What this task involves
Nothing is needed except the lines below that run from the one with "dessa är 11" through the one with "II | TNA004 |", repeated exactly.

[[ Exercise material, beginning ]]

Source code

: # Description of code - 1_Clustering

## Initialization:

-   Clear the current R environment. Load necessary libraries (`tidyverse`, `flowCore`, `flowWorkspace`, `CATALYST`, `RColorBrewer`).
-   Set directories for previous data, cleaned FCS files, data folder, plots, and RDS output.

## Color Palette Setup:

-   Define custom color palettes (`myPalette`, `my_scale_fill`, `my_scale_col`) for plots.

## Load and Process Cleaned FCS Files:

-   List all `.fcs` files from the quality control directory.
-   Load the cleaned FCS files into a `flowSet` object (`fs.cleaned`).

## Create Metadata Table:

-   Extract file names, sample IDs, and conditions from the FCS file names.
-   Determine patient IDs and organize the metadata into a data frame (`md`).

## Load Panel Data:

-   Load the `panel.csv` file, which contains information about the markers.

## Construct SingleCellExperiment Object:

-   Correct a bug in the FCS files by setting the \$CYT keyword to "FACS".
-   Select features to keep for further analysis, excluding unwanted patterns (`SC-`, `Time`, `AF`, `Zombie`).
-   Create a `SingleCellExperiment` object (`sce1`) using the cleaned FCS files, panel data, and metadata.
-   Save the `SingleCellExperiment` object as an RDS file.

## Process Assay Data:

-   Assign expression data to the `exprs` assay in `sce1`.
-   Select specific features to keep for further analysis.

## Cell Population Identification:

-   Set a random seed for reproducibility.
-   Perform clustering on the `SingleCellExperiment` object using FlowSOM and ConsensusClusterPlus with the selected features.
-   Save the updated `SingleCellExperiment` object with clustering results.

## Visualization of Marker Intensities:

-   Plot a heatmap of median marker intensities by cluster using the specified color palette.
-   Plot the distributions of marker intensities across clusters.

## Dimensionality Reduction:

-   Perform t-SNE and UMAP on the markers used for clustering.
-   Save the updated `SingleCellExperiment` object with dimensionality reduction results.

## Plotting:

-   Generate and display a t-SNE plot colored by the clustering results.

[[ Exercise material, end ]]
[[ Exercise material, beginning ]]

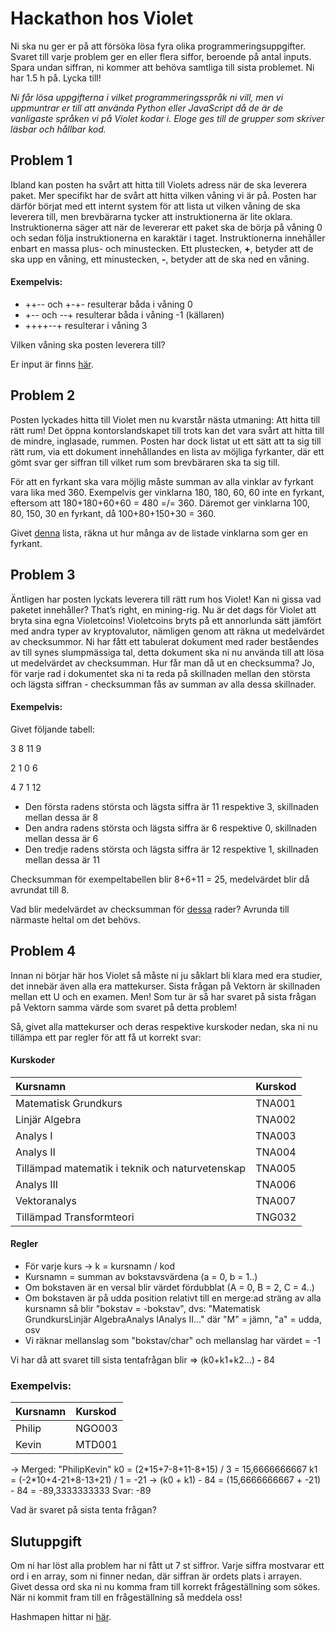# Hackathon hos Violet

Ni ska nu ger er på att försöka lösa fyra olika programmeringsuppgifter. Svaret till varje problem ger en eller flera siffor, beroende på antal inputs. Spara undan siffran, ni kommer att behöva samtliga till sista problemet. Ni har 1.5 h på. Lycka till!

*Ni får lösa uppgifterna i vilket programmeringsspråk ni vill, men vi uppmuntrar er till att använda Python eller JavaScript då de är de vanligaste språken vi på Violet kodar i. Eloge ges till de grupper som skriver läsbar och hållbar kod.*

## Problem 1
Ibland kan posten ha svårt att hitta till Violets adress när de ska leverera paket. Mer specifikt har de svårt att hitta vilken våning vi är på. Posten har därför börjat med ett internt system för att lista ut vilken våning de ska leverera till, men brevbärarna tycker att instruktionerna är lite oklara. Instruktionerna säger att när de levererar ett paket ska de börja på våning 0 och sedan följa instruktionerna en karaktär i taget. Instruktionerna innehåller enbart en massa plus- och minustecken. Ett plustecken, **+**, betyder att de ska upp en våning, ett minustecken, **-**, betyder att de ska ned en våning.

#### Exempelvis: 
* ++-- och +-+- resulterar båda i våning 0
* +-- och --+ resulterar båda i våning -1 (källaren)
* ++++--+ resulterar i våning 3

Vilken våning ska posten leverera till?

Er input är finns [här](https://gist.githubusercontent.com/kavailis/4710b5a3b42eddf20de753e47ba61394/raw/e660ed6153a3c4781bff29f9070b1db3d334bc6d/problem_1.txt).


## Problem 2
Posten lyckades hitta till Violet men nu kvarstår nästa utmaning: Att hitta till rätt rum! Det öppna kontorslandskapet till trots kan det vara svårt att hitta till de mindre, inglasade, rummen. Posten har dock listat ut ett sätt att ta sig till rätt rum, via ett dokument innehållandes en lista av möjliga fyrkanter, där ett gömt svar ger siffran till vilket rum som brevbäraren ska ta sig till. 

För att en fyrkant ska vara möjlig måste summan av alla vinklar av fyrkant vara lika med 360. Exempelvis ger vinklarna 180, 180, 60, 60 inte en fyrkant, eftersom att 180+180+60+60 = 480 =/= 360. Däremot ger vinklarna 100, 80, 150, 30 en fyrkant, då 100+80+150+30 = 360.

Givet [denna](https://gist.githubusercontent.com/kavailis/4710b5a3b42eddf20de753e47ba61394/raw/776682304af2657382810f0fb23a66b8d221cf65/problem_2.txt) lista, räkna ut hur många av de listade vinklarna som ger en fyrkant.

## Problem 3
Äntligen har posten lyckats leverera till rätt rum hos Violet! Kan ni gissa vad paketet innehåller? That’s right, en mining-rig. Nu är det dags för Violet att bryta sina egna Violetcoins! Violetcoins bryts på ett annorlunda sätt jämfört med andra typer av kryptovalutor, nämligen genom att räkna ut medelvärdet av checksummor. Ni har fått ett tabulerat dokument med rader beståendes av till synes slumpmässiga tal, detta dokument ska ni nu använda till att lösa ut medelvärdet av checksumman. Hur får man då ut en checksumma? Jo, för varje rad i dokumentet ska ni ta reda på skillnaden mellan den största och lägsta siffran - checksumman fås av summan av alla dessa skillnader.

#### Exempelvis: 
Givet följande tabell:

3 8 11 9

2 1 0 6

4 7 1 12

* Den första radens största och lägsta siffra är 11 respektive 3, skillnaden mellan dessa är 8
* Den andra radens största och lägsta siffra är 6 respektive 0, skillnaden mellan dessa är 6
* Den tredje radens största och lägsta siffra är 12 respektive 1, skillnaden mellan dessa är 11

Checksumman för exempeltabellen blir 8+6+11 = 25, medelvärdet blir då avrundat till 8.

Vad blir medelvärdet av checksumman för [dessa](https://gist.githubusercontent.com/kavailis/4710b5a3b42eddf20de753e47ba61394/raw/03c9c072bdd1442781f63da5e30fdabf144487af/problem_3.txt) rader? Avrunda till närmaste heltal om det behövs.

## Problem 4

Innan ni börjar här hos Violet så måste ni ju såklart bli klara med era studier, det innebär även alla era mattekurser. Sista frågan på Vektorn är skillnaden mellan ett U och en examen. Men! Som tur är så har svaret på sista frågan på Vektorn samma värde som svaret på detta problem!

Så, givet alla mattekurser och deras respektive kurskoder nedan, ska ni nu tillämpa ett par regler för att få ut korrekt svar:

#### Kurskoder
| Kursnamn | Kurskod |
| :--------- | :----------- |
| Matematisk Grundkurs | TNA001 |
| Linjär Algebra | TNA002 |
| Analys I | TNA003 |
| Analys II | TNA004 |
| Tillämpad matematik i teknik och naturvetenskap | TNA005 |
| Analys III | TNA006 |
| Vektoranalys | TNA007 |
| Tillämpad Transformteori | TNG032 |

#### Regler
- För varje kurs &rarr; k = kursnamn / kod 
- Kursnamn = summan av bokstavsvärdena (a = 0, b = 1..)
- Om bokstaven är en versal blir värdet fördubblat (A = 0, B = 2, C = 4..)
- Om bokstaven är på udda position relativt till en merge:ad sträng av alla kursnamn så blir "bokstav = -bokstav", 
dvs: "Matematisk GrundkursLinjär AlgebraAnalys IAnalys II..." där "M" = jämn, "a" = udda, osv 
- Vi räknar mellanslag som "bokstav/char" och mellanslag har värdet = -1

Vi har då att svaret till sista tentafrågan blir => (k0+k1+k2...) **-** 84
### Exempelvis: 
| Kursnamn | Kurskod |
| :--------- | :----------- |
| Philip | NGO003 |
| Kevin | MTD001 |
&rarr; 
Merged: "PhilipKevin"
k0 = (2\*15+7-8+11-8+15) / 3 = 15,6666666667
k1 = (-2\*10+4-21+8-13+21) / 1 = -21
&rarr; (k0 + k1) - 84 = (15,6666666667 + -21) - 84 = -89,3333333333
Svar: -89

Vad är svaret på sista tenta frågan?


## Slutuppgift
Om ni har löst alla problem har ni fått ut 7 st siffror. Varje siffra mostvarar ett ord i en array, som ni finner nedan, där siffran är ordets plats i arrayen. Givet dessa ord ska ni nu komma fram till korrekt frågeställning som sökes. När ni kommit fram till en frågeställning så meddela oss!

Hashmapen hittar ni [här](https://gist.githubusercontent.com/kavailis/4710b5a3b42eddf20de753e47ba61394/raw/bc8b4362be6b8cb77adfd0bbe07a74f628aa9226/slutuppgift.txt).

[[ Exercise material, end ]]

Task result
* Den tredje radens största och lägsta siffra är 12 respektive 1, skillnaden mellan dessa är 11

Checksumman för exempeltabellen blir 8+6+11 = 25, medelvärdet blir då avrundat till 8.

Vad blir medelvärdet av checksumman för [dessa](https://gist.githubusercontent.com/kavailis/4710b5a3b42eddf20de753e47ba61394/raw/03c9c072bdd1442781f63da5e30fdabf144487af/problem_3.txt) rader? Avrunda till närmaste heltal om det behövs.

## Problem 4

Innan ni börjar här hos Violet så måste ni ju såklart bli klara med era studier, det innebär även alla era mattekurser. Sista frågan på Vektorn är skillnaden mellan ett U och en examen. Men! Som tur är så har svaret på sista frågan på Vektorn samma värde som svaret på detta problem!

Så, givet alla mattekurser och deras respektive kurskoder nedan, ska ni nu tillämpa ett par regler för att få ut korrekt svar:

#### Kurskoder
| Kursnamn | Kurskod |
| :--------- | :----------- |
| Matematisk Grundkurs | TNA001 |
| Linjär Algebra | TNA002 |
| Analys I | TNA003 |
| Analys II | TNA004 |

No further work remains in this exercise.